We can see here that getting in touch with the local diaspora and finding work are decisive in helping Suzanne to live a ‘fine’ life. Indeed, Suzanne came to Switzerland with another woman from her country. This connection, together with her relationships with other compatriots in the area, gave her opportunities to find work. In addition, Suzanne learned one of the Swiss national languages.

As a result of her employment, Suzanne is able to support her daughter back home. This also helps her to address the pressures that accompany her status as an undocumented migrant. Inclusion in healthcare often affects more people than just the individual concerned. For Suzanne, for instance, her inclusion also helps her to care for her relatives who stayed at home. As we will see, the ability to support those ‘back home’ is also important for other undocumented migrants.

Finally, the NGO provides Suzanne with a place that ‘I can come to when I have something’ and thus helps her to create the conditions for healthy living, most importantly stability. One of her friends told her about it and at first she did not attend, as she did not see any need. Then, her friend told her it would be good to have a gynaecological check-up so she dropped in for the first time, her friend translating. The day of the interview is her third visit. She is here because of a cough and also for her ear, in which she has been experiencing hearing loss for several years and which is now aching and oozes liquid. She will be sent to the NGO’s network for her ear to be examined, and we will hear more about this network later on. For her, inclusion in healthcare is the knowledge that should she have some more serious issues, she has a place to go to.

The gynaecologist volunteering at the Access Point, Patrick, offers the professional’s point of view concerning routine gynaecological check-ups. He states:

Here I don’t notice much about their background, except that there’s sometimes a language problem. Other than that, it’s like it was when I was working as a gynaecologist in [a Swiss hospital].
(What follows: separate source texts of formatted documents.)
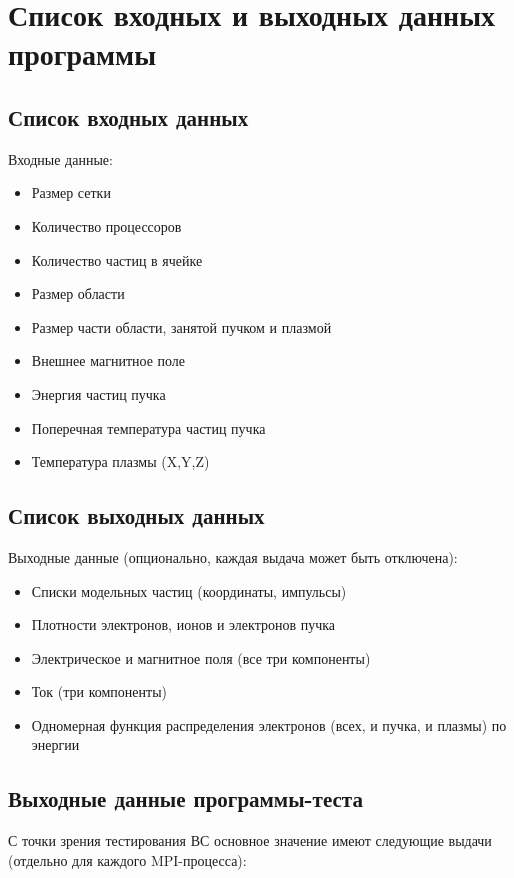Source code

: \section{Список входных и выходных данных программы}	

\subsection{Список входных данных}
Входные данные:
\begin{itemize}
\item Размер сетки
\item Количество процессоров
\item Количество частиц в ячейке
\item Размер области
\item Размер части области, занятой пучком и плазмой
\item Внешнее магнитное поле
\item Энергия частиц пучка
\item Поперечная температура частиц пучка
\item Температура плазмы (X,Y,Z)
\end{itemize}

\subsection{Список выходных данных}
Выходные данные (опционально, каждая выдача может быть отключена):
\begin{itemize}
\item Списки модельных частиц (координаты, импульсы)
\item Плотности электронов, ионов и электронов пучка
\item Электрическое и магнитное поля (все три компоненты)
\item Ток (три компоненты)
\item Одномерная функция распределения электронов (всех, и пучка, и плазмы) по энергии
\end{itemize}

\subsection{Выходные данные программы-теста}
С точки зрения тестирования ВС основное значение имеют следующие выдачи (отдельно для каждого MPI-процесса):


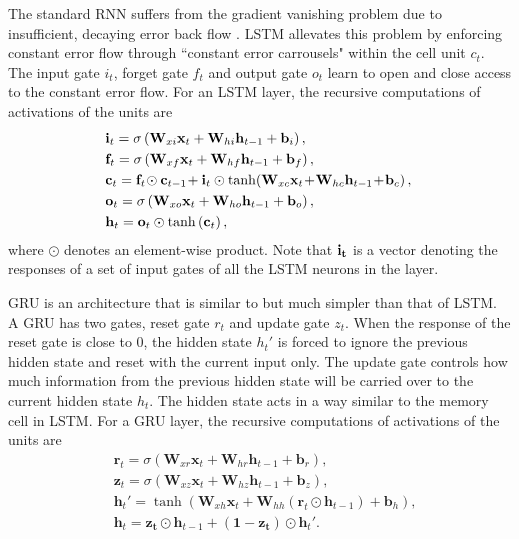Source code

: \documentclass[runningheads]{llncs}
\begin{document}
{	The standard RNN suffers from the gradient vanishing problem due to insufficient, decaying error back flow \cite{hochreiter1997long}. LSTM allevates this problem by enforcing constant error flow through ``constant error carrousels" within the cell unit ${c}_t$. The input gate ${i}_t$, forget gate ${f}_t$ and output gate ${o}_t$ learn to open and close access to the constant error flow. For an LSTM layer, the recursive computations of activations of the units are
	\begin{eqnarray}
	\label{equ:lstm}
	\begin{aligned}
	\!&{\bf{i}}_t = \sigma \left( {{\bf{W}}_{xi}}{{\bf{x}}_{t}} + {{\bf{W}}_{hi}}{\bf{h}}_{t-1} + {\bf{b}}_i \right), \\ 
	\!&{\bf{f}}_t = \sigma \left( {{\bf{W}}_{xf}}{{\bf{x}}_{t}} + {{\bf{W}}_{hf}}{\bf{h}}_{t-1} + {\bf{b}}_f \right), \\
	\!&{\bf{c}}_t = {\bf{f}}_t\!\odot {\bf{c}}_{t-1}\!+{\bf{i}}_t \odot \tanh\! \left( {{\bf{W}}_{xc}}{{\bf{x}}_{t}}\! +\! {{\bf{W}}_{hc}}{\bf{h}}_{t-1} \!+\! {\bf{b}}_c \right), \\ 
	\!&{\bf{o}}_t = \sigma \left( {{\bf{W}}_{xo}}{{\bf{x}}_{t}} + {{\bf{W}}_{ho}}{\bf{h}}_{t-1} + {\bf{b}}_o \right), \\
	\!&{\bf{h}}_t = {\bf{o}}_t \odot \tanh \left( {\bf{c}}_t \right),
	\end{aligned}
	\end{eqnarray}
	where $\odot$ denotes an element-wise product. Note that $\bf{i}_t$ is a vector denoting the responses of a set of input gates of all the LSTM neurons in the layer.
	
	GRU is an architecture that is similar to but much simpler than that of LSTM. A GRU has two gates, reset gate $r_t$ and update gate $z_t$. When the response of the reset gate is close to 0, the hidden state $h_t'$ is forced to ignore the previous hidden state and reset with the current input only. The update gate controls how much information from the previous hidden state will be carried over to the current hidden state $h_t$. The hidden state acts in a way similar to the memory cell in LSTM. For a GRU layer, the recursive computations of activations of the units are
	\begin{equation}
	\label{equ:gru}
	\begin{aligned}
	\!&\mathbf{r}_t = \sigma \left( {\mathbf{W}}_{xr} \mathbf{x}_t + {\mathbf{W}}_{hr} \mathbf{h}_{t-1} + \mathbf{b}_r \right),\\
	\!&\mathbf{z}_t = \sigma \left( {\mathbf{W}}_{xz} \mathbf{x}_t + {\mathbf{W}}_{hz} \mathbf{h}_{t-1} + \mathbf{b}_z \right),\\
	\!&\mathbf{h}_t' = \tanh \left( {\mathbf{W}}_{xh} \mathbf{x}_t + {\mathbf{W}}_{hh} (\mathbf{r}_t \odot \mathbf{h}_{t-1}) + \mathbf{b}_h \right),\\
	\!&\mathbf{h}_t =  {\mathbf{z_t}} \odot {\mathbf{h}_{t-1}}  + ({\mathbf{1 - z_t}}) \odot {\mathbf{h}_t'}.\\
	\end{aligned}
	\end{equation}
	

}
\end{document}
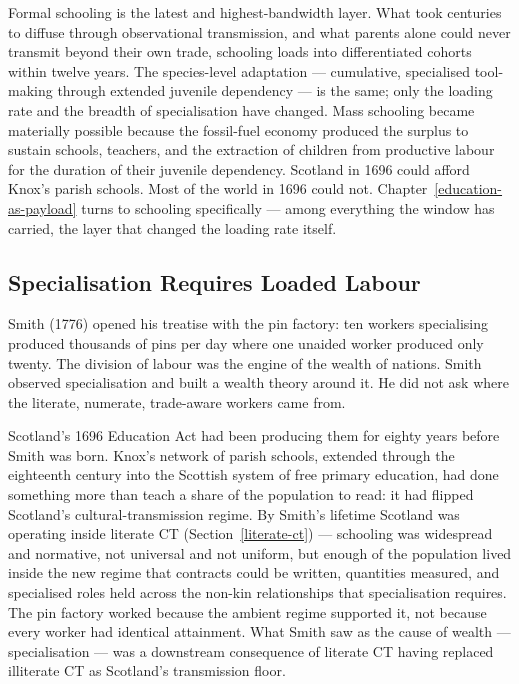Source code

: \documentclass[12pt,letterpaper]{article}
\begin{document}
Formal schooling is the latest and highest-bandwidth layer. What took
centuries to diffuse through observational transmission, and what
parents alone could never transmit beyond their own trade, schooling
loads into differentiated cohorts within twelve years. The
species-level adaptation --- cumulative, specialised tool-making
through extended juvenile dependency --- is the same; only the
loading rate and the breadth of specialisation have changed. Mass
schooling became materially possible because the fossil-fuel economy
produced the surplus to sustain schools, teachers, and the extraction
of children from productive labour for the duration of their
juvenile dependency. Scotland in 1696 could afford Knox's parish
schools. Most of the world in 1696 could not. Chapter~\ref{education-as-payload}
turns to schooling specifically --- among everything the window has
carried, the layer that changed the loading rate itself.

\subsection{Specialisation Requires Loaded Labour}\label{specialisation-requires-loaded-labour}

Smith (1776) opened his treatise with the pin factory: ten workers
specialising produced thousands of pins per day where one unaided
worker produced only twenty. The division of labour was the engine of
the wealth of nations. Smith observed specialisation and built a
wealth theory around it. He did not ask where the literate, numerate,
trade-aware workers came from.

Scotland's 1696 Education Act had been producing them for eighty
years before Smith was born. Knox's network of parish schools,
extended through the eighteenth century into the Scottish system of
free primary education, had done something more than teach a share of
the population to read: it had flipped Scotland's cultural-transmission
regime. By Smith's lifetime Scotland was operating inside literate CT
(Section~\ref{literate-ct}) --- schooling was widespread and
normative, not universal and not uniform, but enough of the population
lived inside the new regime that contracts could be written,
quantities measured, and specialised roles held across the non-kin
relationships that specialisation requires. The pin factory worked
because the ambient regime supported it, not because every worker had
identical attainment. What Smith saw as the cause of wealth ---
specialisation --- was a downstream consequence of literate CT having
replaced illiterate CT as Scotland's transmission floor.
\end{document}
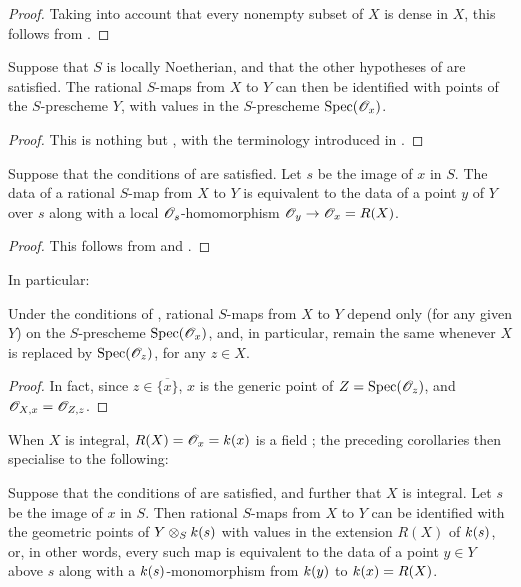 \begin{proof}
\label{proof-1.7.1.11}
Taking into account that every nonempty subset of $X$ is dense in $X$, this follows from .
\end{proof}

\begin{cor}[7.1.12]
\label{1.7.1.12}
Suppose that $S$ is locally Noetherian, and that the other hypotheses of  are satisfied.
The rational $S$-maps from $X$ to $Y$ can then be identified with points of the $S$-prescheme $Y$, with values in the $S$-prescheme ${\mathop{\mathrm{Spec}}\nolimits}(\mathscr{O}_x)$.
\end{cor}

\begin{proof}
\label{proof-1.7.1.12}
This is nothing but , with the terminology introduced in .
\end{proof}

\begin{cor}[7.1.13]
\label{1.7.1.13}
Suppose that the conditions of  are satisfied.
Let $s$ be the image of $x$ in $S$.
The data of a rational $S$-map from $X$ to $Y$ is equivalent to the data of a point $y$ of $Y$ over $s$ along with a local $\mathscr{O}_s$-homomorphism $\OO_y\to\OO_x=R(X)$.
\end{cor}

\begin{proof}
\label{proof-1.7.1.13}
This follows from  and .
\end{proof}

In particular:
\begin{cor}[7.1.14]
\label{1.7.1.14}
Under the conditions of , rational $S$-maps from $X$ to $Y$ depend only (for any given $Y$) on the $S$-prescheme ${\mathop{\mathrm{Spec}}\nolimits}(\mathscr{O}_x)$, and, in particular, remain the same whenever $X$ is replaced by ${\mathop{\mathrm{Spec}}\nolimits}(\mathscr{O}_z)$, for any $z\in X$.
\end{cor}

\begin{proof}
\label{proof-1.7.1.14}
In fact, since $z\in\overline{\{x\}}$, $x$ is the generic point of $Z={\mathop{\mathrm{Spec}}\nolimits}(\mathscr{O}_z)$, and $\mathscr{O}_{X,x}=\mathscr{O}_{Z,z}$.
\end{proof}

When $X$ is integral, $R(X)=\mathscr{O}_x=k(x)$ is a field ; the preceding corollaries then specialise to the following:

\begin{cor}[7.1.15]
\label{1.7.1.15}
Suppose that the conditions of  are satisfied, and further that $X$ is integral.
Let $s$ be the image of $x$ in $S$.
Then rational $S$-maps from $X$ to $Y$ can be identified with the geometric points of $Y\otimes_Sk(s)$ with values in the extension $R(X)$ of $k(s)$, or, in other words, every such map is equivalent to the data of a point $y\in Y$ above $s$ along with a $k(s)$-monomorphism from $k(y)$ to $k(x)=R(X)$.
\end{cor}

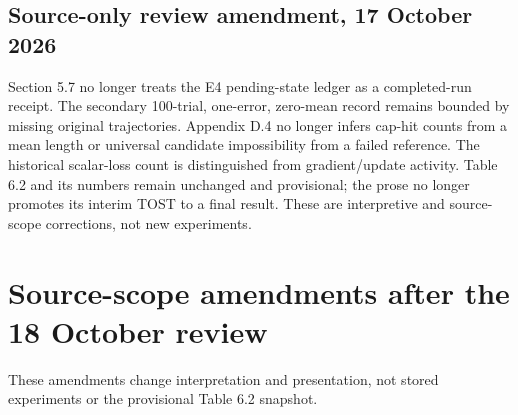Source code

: \documentclass[12pt,a4paper]{report}
\begin{document}
\subsection{Source-only review amendment, 17 October
2026}\label{source-only-review-amendment-17-october-2026}

Section 5.7 no longer treats the E4 pending-state ledger as a
completed-run receipt. The secondary 100-trial, one-error, zero-mean
record remains bounded by missing original trajectories. Appendix D.4 no
longer infers cap-hit counts from a mean length or universal candidate
impossibility from a failed reference. The historical scalar-loss count
is distinguished from gradient/update activity. Table 6.2 and its
numbers remain unchanged and provisional; the prose no longer promotes
its interim TOST to a final result. These are interpretive and
source-scope corrections, not new experiments.

\section{Source-scope amendments after the 18 October
review}\label{source-scope-amendments-after-the-18-october-review}

These amendments change interpretation and presentation, not stored
experiments or the provisional Table 6.2 snapshot.
\end{document}
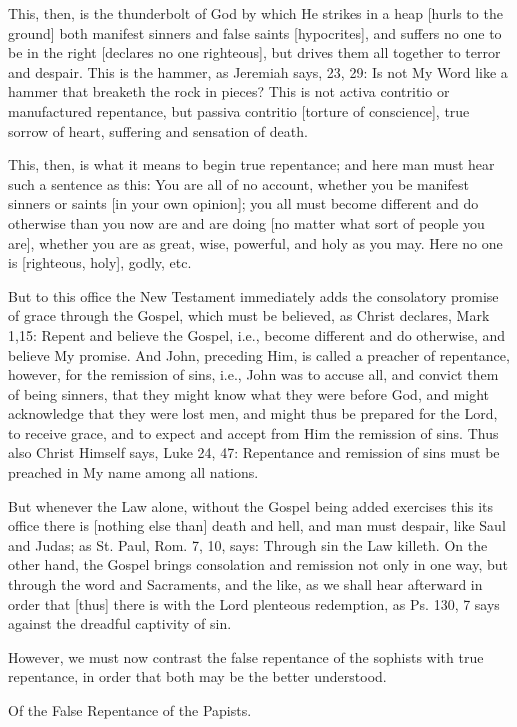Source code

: This, then, is the thunderbolt of God by which He strikes in a
heap [hurls to the ground] both manifest sinners and false
saints [hypocrites], and suffers no one to be in the right
[declares no one righteous], but drives them all together to
terror and despair. This is the hammer, as Jeremiah says, 23,
29: Is not My Word like a hammer that breaketh the rock in
pieces? This is not activa contritio or manufactured
repentance, but passiva contritio [torture of conscience],
true sorrow of heart, suffering and sensation of death.

This, then, is what it means to begin true repentance; and
here man must hear such a sentence as this: You are all of no
account, whether you be manifest sinners or saints [in your
own opinion]; you all must become different and do otherwise
than you now are and are doing [no matter what sort of people
you are], whether you are as great, wise, powerful, and holy
as you may. Here no one is [righteous, holy], godly, etc.

But to this office the New Testament immediately adds the
consolatory promise of grace through the Gospel, which must be
believed, as Christ declares, Mark 1,15: Repent and believe
the Gospel, i.e., become different and do otherwise, and
believe My promise. And John, preceding Him, is called a
preacher of repentance, however, for the remission of sins,
i.e., John was to accuse all, and convict them of being
sinners, that they might know what they were before God, and
might acknowledge that they were lost men, and might thus be
prepared for the Lord, to receive grace, and to expect and
accept from Him the remission of sins. Thus also Christ
Himself says, Luke 24, 47: Repentance and remission of sins
must be preached in My name among all nations.

But whenever the Law alone, without the Gospel being added
exercises this its office there is [nothing else than] death
and hell, and man must despair, like Saul and Judas; as St.
Paul, Rom. 7, 10, says: Through sin the Law killeth. On the
other hand, the Gospel brings consolation and remission not
only in one way, but through the word and Sacraments, and the
like, as we shall hear afterward in order that [thus] there is
with the Lord plenteous redemption, as Ps. 130, 7 says against
the dreadful captivity of sin.

However, we must now contrast the false repentance of the
sophists with true repentance, in order that both may be the
better understood.

Of the False Repentance of the Papists.

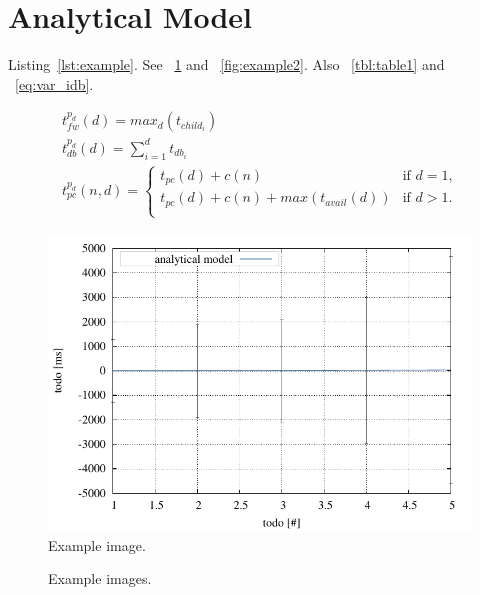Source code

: \section{Analytical Model}\label{sec:analyze}

Listing~\ref{lst:example}. See \figurename~\ref{fig:example1} and \figurename~\ref{fig:example2}. Also \tablename~\ref{tbl:table1} and \equationname~\ref{eq:var_idb}.

\lstset{language=Java, caption=Example Code, %
label=lst:example, numbers=left, stepnumber=1}


\small
\begin{equation}
  \begin{array}{l}
    \displaystyle t^{p_d}_{fw}(d) = max_{d}(t_{child_{i}}) \\
    \displaystyle t^{p_d}_{db}(d) = \sum_{i=1}^{d} t_{db_{i}} \\
    \displaystyle t^{p_d}_{pc}(n,d) =
    	\begin{cases}
        	t_{pc}(d) + c(n) & \text{if $d = 1$,}\\
        	t_{pc}(d) + c(n) + max(t_{avail}(d)) & \text{if $d>1$.}\\
        \end{cases}
  \end{array}
  \label{eq:var_idb}
\end{equation}
\normalsize

\begin{figure}
    \centering
    \includegraphics[width=.45\textwidth]{resources/images/example1.pdf} 
    \caption{Example image.}
    \label{fig:example1}
\end{figure}

\begin{figure}
    \centering
    \caption{Example images.}
    \label{fig:exammple2_3}
\end{figure}

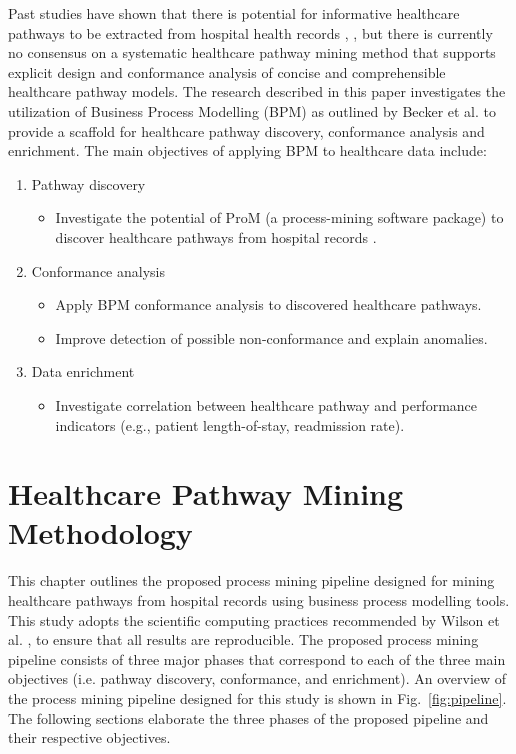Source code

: Past studies have shown that there is potential for informative healthcare pathways to be extracted from hospital health records \cite{Xu2017}, \cite{Iwata2013}, but there is currently no consensus on a systematic healthcare pathway mining method that supports explicit design and conformance analysis of concise and comprehensible healthcare pathway models. The research described in this paper investigates the utilization of Business Process Modelling (BPM) as outlined by Becker et al. \cite{Becker2000} to provide a scaffold for healthcare pathway discovery, conformance analysis and enrichment. The main objectives of applying BPM to healthcare data include:
\begin{enumerate}
    \item Pathway discovery
    \begin{itemize}
        \item Investigate the potential of ProM (a process-mining software package) to discover healthcare pathways from hospital records \cite{VanDongen2005}.
    \end{itemize}
    \item Conformance analysis
    \begin{itemize}
        \item Apply BPM conformance analysis to discovered healthcare pathways. 
        \item Improve detection of possible non-conformance and explain anomalies.
    \end{itemize}
    \item Data enrichment
    \begin{itemize}
        \item Investigate correlation between healthcare pathway and performance indicators (e.g., patient length-of-stay, readmission rate).
    \end{itemize}
\end{enumerate}

\section{Healthcare Pathway Mining Methodology}
This chapter outlines the proposed process mining pipeline designed for mining healthcare pathways from hospital records using business process modelling tools. This study adopts the scientific computing practices recommended by Wilson et al. \cite{Wilson2014}, \cite{Wilson2017} to ensure that all results are reproducible. The proposed process mining pipeline consists of three major phases that correspond to each of the three main objectives (i.e. pathway discovery, conformance, and enrichment). An overview of the process mining pipeline designed for this study is shown in Fig.~\ref{fig:pipeline}.  The following sections elaborate the three phases of the proposed pipeline and their respective objectives.

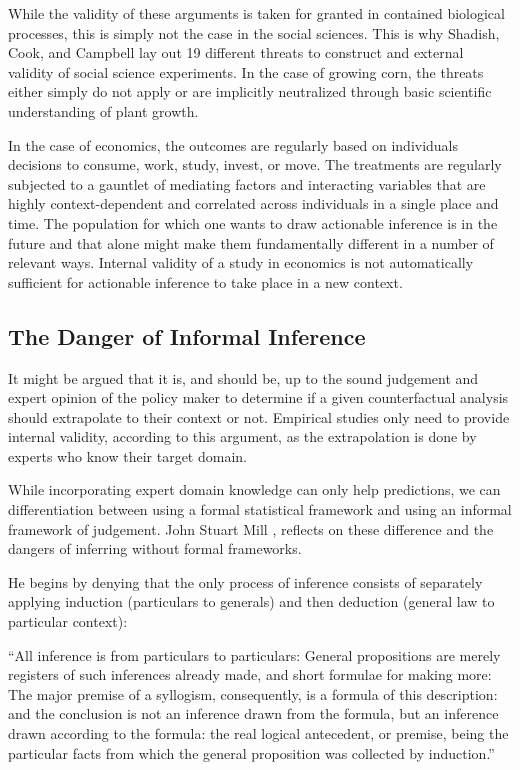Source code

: \documentclass[a4paper,12pt]{article}
\begin{document}
While the validity of these arguments is taken for granted in contained biological processes, this is simply not the case in the social sciences. This is why Shadish, Cook, and Campbell lay out 19 different threats to construct and external validity of social science experiments. In the case of growing corn, the threats either simply do not apply or are implicitly neutralized through basic scientific understanding of plant growth.

In the case of economics, the outcomes are regularly based on individuals decisions to consume, work, study, invest, or move. The treatments are regularly subjected to a gauntlet of mediating factors and interacting variables that are highly context-dependent and correlated across individuals in a single place and time. The population for which one wants to draw actionable inference is in the future and that alone might make them fundamentally different in a number of relevant ways. Internal validity of a study in economics is not automatically sufficient for actionable inference to take place in a new context.

\subsection{The Danger of Informal Inference}

It might be argued that it is, and should be, up to the sound judgement and expert opinion of the policy maker to determine if a given counterfactual analysis should extrapolate to their context or not. Empirical studies only need to provide internal validity, according to this argument, as the extrapolation is done by experts who know their target domain.

While incorporating expert domain knowledge can only help predictions, we can differentiation between using a formal statistical framework and using an informal framework of judgement. John Stuart Mill \parencite*{mill1884}, reflects on these difference and the dangers of inferring without formal frameworks.

He begins by denying that the only process of inference consists of separately applying induction (particulars to generals) and then deduction (general law to particular context):

\begin{displayquote}
  ``All inference is from particulars to particulars: General propositions are merely registers of such inferences already made, and short formulae for making more: The major premise of a syllogism, consequently, is a formula of this description: and the conclusion is not an inference drawn from the formula, but an inference drawn according to the formula: the real logical antecedent, or premise, being the particular facts from which the general proposition was collected by induction.''  \parencite{mill1884}
\end{displayquote}
\end{document}

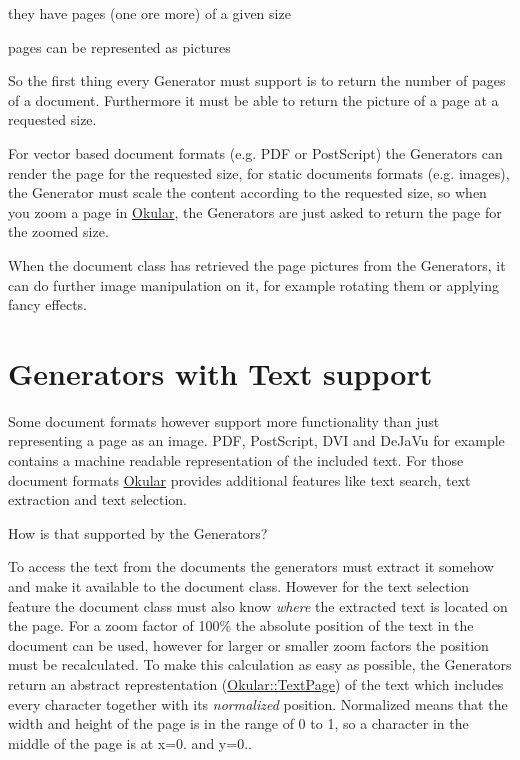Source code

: \begin{DoxyItemize}
\item they have pages (one ore more) of a given size \item pages can be represented as pictures\end{DoxyItemize}
So the first thing every Generator must support is to return the number of pages of a document. Furthermore it must be able to return the picture of a page at a requested size.

For vector based document formats (e.\+g. P\+D\+F or Post\+Script) the Generators can render the page for the requested size, for static documents formats (e.\+g. images), the Generator must scale the content according to the requested size, so when you zoom a page in \hyperlink{namespaceOkular}{Okular}, the Generators are just asked to return the page for the zoomed size.

When the document class has retrieved the page pictures from the Generators, it can do further image manipulation on it, for example rotating them or applying fancy effects.\hypertarget{okular_design_okular_design_text_support}{}\section{Generators with Text support}\label{okular_design_okular_design_text_support}
Some document formats however support more functionality than just representing a page as an image. P\+D\+F, Post\+Script, D\+V\+I and De\+Ja\+Vu for example contains a machine readable representation of the included text. For those document formats \hyperlink{namespaceOkular}{Okular} provides additional features like text search, text extraction and text selection.

How is that supported by the Generators?

To access the text from the documents the generators must extract it somehow and make it available to the document class. However for the text selection feature the document class must also know {\itshape where} the extracted text is located on the page. For a zoom factor of 100\% the absolute position of the text in the document can be used, however for larger or smaller zoom factors the position must be recalculated. To make this calculation as easy as possible, the Generators return an abstract represtentation (\hyperlink{classOkular_1_1TextPage}{Okular\+::\+Text\+Page}) of the text which includes every character together with its {\itshape normalized} position. Normalized means that the width and height of the page is in the range of 0 to 1, so a character in the middle of the page is at x=0. and y=0..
Both he and the ultrasound expert state that, among the patients they have seen so far, they would not have been able to tell an undocumented migrant from a citizen.

Knowing that the NGO exists and (more importantly) finding a few friends and some work all allowed Suzanne to secure and maintain good health.

It is important to her that she can help her daughter and thus address her loneliness and sadness, problems that arise from her undocumented status. Her inclusion in healthcare also enables her to care for those left behind. Health, and inclusion in healthcare, are thus embedded into, and dependent on, social relations.

Suzanne has made a life for herself. She has found a secure base and thus she can be an active agent in relation to her own health. This autonomy contributes to her wellbeing. According to the professionals whose experiences are related in this chapter, the inclusion of undocumented migrants in healthcare can be quite unproblematic and does not necessarily require specific skills.